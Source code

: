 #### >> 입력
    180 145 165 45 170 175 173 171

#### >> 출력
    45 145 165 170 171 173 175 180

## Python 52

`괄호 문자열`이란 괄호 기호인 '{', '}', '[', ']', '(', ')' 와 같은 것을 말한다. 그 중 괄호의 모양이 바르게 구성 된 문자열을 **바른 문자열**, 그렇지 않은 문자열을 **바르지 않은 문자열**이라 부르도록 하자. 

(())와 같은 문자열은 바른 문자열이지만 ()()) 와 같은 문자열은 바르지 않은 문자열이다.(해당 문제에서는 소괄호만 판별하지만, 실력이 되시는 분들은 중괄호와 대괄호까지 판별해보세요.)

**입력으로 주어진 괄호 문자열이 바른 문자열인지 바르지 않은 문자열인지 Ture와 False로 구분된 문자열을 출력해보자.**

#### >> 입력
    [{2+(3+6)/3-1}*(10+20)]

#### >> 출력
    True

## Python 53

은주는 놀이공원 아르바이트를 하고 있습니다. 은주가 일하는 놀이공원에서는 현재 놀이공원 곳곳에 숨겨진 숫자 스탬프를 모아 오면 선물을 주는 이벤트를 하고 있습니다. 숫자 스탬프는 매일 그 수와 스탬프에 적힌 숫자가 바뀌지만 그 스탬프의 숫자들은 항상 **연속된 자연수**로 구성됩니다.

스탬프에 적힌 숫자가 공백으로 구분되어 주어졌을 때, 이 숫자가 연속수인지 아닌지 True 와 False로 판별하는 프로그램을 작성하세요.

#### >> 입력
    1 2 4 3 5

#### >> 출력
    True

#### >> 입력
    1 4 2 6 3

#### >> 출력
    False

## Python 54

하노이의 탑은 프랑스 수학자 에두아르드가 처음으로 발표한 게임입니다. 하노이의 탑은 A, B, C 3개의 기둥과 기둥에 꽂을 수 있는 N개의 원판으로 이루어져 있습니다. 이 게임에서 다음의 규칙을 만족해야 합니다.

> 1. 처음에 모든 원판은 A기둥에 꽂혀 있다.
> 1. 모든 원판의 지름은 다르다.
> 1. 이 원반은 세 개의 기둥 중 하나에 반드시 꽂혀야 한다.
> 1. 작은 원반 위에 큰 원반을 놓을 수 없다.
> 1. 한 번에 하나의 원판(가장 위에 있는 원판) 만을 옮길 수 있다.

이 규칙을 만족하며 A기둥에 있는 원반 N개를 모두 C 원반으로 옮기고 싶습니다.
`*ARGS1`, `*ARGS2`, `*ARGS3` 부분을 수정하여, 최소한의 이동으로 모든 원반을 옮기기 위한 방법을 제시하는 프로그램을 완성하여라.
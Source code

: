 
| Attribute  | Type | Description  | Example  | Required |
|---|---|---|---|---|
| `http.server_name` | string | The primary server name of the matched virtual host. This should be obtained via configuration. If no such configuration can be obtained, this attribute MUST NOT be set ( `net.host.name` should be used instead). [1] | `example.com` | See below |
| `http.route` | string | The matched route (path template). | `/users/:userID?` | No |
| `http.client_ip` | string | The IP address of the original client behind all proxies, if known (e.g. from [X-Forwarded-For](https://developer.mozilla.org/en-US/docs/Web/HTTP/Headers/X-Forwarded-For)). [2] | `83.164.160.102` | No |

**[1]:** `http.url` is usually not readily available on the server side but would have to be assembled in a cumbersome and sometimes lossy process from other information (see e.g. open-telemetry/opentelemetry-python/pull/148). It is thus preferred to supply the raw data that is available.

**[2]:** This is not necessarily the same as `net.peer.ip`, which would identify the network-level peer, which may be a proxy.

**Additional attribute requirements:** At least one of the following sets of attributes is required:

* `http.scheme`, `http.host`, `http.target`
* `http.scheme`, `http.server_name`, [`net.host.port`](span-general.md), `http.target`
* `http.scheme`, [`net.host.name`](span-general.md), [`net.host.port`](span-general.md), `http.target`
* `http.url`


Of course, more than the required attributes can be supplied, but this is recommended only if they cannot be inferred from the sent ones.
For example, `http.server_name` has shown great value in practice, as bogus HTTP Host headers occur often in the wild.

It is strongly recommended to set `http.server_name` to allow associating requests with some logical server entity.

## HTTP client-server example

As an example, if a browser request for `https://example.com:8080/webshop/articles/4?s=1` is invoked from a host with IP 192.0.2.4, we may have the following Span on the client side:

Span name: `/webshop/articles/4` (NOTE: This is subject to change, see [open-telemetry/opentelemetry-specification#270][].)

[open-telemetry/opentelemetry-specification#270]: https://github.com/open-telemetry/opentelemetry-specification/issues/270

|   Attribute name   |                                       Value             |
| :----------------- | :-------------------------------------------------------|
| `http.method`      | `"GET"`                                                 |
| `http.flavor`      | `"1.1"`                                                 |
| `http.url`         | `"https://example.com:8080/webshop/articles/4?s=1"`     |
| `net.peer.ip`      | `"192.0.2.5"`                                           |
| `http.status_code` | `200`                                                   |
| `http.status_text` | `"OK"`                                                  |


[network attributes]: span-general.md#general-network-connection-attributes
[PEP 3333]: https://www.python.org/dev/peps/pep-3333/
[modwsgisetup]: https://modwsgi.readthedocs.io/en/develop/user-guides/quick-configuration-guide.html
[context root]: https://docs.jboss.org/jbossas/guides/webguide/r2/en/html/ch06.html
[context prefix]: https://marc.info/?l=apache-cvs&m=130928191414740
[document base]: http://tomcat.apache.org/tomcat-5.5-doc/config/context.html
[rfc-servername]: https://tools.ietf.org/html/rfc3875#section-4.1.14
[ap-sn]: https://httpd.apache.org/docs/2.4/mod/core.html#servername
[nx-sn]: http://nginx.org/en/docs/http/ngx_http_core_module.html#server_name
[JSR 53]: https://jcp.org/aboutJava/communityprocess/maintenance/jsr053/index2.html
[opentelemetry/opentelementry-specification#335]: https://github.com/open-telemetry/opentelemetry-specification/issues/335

━━━━━━━━

● **Problem statement**:
State how many lines of the entries above include the string "context". The reply is that number alone.

● **Exercise answer**:
3